You admit that friendliness is not guaranteed. That means that you’re not wrong, which is a good sign, but it doesn’t fix the problem that friendliness isn’t guaranteed. You have as many tries as you want for intelligence, but only one for friendliness. How do you expect to manage it in the first try?
It also doesn’t seem to be clear to me that this is the best strategy. In order to get that provably friendly thing to work, you have to deal with an explicit, unchanging utility function, which means that friendliness has to be right from the beginning. If you deal with an implicit utility function that will change as the AI comes to understand itself better, you could program an AI to recognise pictures of smiles, then let it learn that the smiles correspond to happy humans and update its utility function accordingly, until it (hopefully) decides on “do what we mean”.

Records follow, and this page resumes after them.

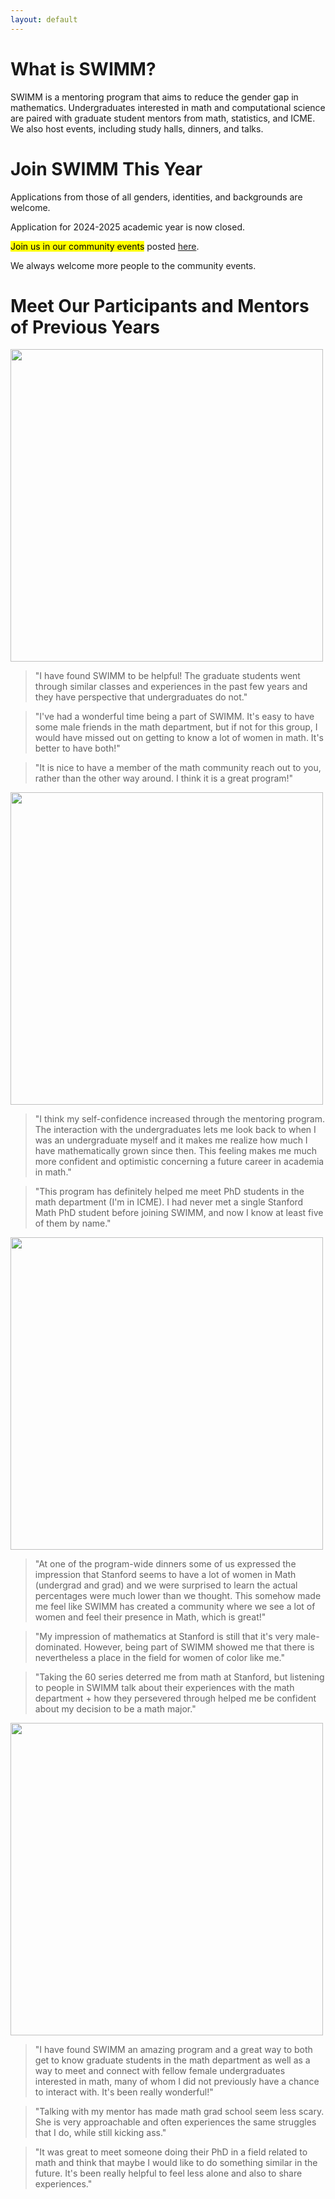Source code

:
 ```yaml
---
layout: default
---
```



[comment]: <[Link to another page](./another-page.html).>


# What is SWIMM?

SWIMM is a mentoring program that aims to reduce the gender gap in mathematics. Undergraduates interested in math and computational science are paired with graduate student mentors from math, statistics, and ICME. We also host events, including study halls, dinners, and talks.

# Join SWIMM This Year

Applications from those of all genders, identities, and backgrounds are welcome.

Application for 2024-2025 academic year is now closed. 

<mark>Join us in our community events</mark> 
posted [here](https://stanfordwimm.github.io/events.html).

[comment]: < Apply [here](https://forms.gle/RCSjcxhVGRtGyHsDA) to be a mentee.>
[comment]: <Apply [here](https://forms.gle/gcr1Pfz6PLJoQtgFA) to be a mentor.>

We always welcome more people to the community events. 

# Meet Our Participants and Mentors of Previous Years

<img src="./assets/img/swimmfoto.jpg" width="500"/>

> "I have found SWIMM to be helpful! The graduate students went through similar classes and experiences in the past few years and they have perspective that undergraduates do not."


> "I've had a wonderful time being a part of SWIMM. It's easy to have some male friends in the math department, but if not for this group, I would have missed out on getting to know a lot of women in math. It's better to have both!"


> "It is nice to have a member of the math community reach out to you, rather than the other way around. I think it is a great program!"

<img src="./assets/img/smores_event.jpg" width="500"/>

> "I think my self-confidence increased through the mentoring program. The interaction with the undergraduates lets me look back to when I was an undergraduate myself and it makes me realize how much I have mathematically grown since then. This feeling makes me much more confident and optimistic concerning a future career in academia in math."

> "This program has definitely helped me meet PhD students in the math department (I'm in ICME). I had never met a single Stanford Math PhD student before joining SWIMM, and now I know at least five of them by name."

<img src="./assets/img/imgzoom.jpg" width="500"/>

> "At one of the program-wide dinners some of us expressed the impression that Stanford seems to have a lot of women in Math (undergrad and grad) and we were surprised to learn the actual percentages were much lower than we thought. This somehow made me feel like SWIMM has created a community where we see a lot of women and feel their presence in Math, which is great!"

> "My impression of mathematics at Stanford is still that it's very male-dominated. However, being part of SWIMM showed me that there is nevertheless a place in the field for women of color like me."

> "Taking the 60 series deterred me from math at Stanford, but listening to people in SWIMM talk about their experiences with the math department + how they persevered through helped me be confident about my decision to be a math major."

<img src="./assets/img/IMG_20181018_dinner.jpg" width="500"/>

> "I have found SWIMM an amazing program and a great way to both get to know graduate students in the math department as well as a way to meet and connect with fellow female undergraduates interested in math, many of whom I did not previously have a chance to interact with. It's been really wonderful!"

> "Talking with my mentor has made math grad school seem less scary. She is very approachable and often experiences the same struggles that I do, while still kicking ass."

> "It was great to meet someone doing their PhD in a field related to math and think that maybe I would like to do something similar in the future. It's been really helpful to feel less alone and also to share experiences."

It seems to me that part of the friendliness proof would require proving that the AI will follow its explicit utility function. This would be impossible. The AI is not capable of perfect solomonoff induction, and will alway have some bias, no matter how small. This means that its implicit utility function will never quite match its explicit utility function. Am I missing something here?
Typo?
Again, I think “provably friendly thing” mischaracterizes what MIRI thinks will be possible.
I’m not sure exactly what you’re saying in the rest of your comment. Have you read the section on indirect normativity in Superintelligence? I’d start there.
Given the apparent misconceptions about MIRI’s work even among LWers, it seems like you need to write a Main post clarifying what MIRI does and does not claim, and does and does not work on.
Fixed.
From what I can gather, there’s still supposed to be some kind of proof, even if it’s just the mathematical kind where you’re not really certain because there might be an error in it. The intent is to have some sort of program that maximizes utility function U, and then explicitly write the utility function as something along the lines of “do what I mean”.
I’m not sure what you’re referring to. Can you give me a link?
Superintelligence is a recent book by Nick Bostrom
I think this is incorrect. If it isn’t, it at least requires some proof.
For one thing, you’d have to explicitly come up with the utility function before you can prove the AI follows it.
You can either make an AI that will proveably do what you mean, or make one that will hopefully figure out what you meant when you said “do what I mean,” and do that.
When I picture what a proven-Friendly AI looks like, I think of something where it’s goals are 1)Using a sample of simulated humans, generalize to unpack ‘do what I mean’ followed by 2)Make satisfying that your utility function.
Proving those two steps each rigorously would produce a proven-Friendly AI without an explicit utility function. Proving step 1 to be safe would obviously be very difficult; proving step 2 to be safe would probably be comparatively easy. Both, however, are plausibly rigorously provable.
This is what I mean by an explicit utility function. An implicit one is where it never actually calculates utility, like how humans work.
Those points were excellent, and it is no credit to LW that the comment was on negative karma when I encountered it.
No, the approach based on proveable correctness isn’t a 100% guarantee, and, since it involves an unupdateable UF, and has the additional disadvantage that if you don’t get the UF right first time, you can’t tweak it.
The alternative family of approaches, based on flexibility, training and acculturation have often been put forward by MIRIs critics....and MIRI has never been quantiified why the one approach is better than the other.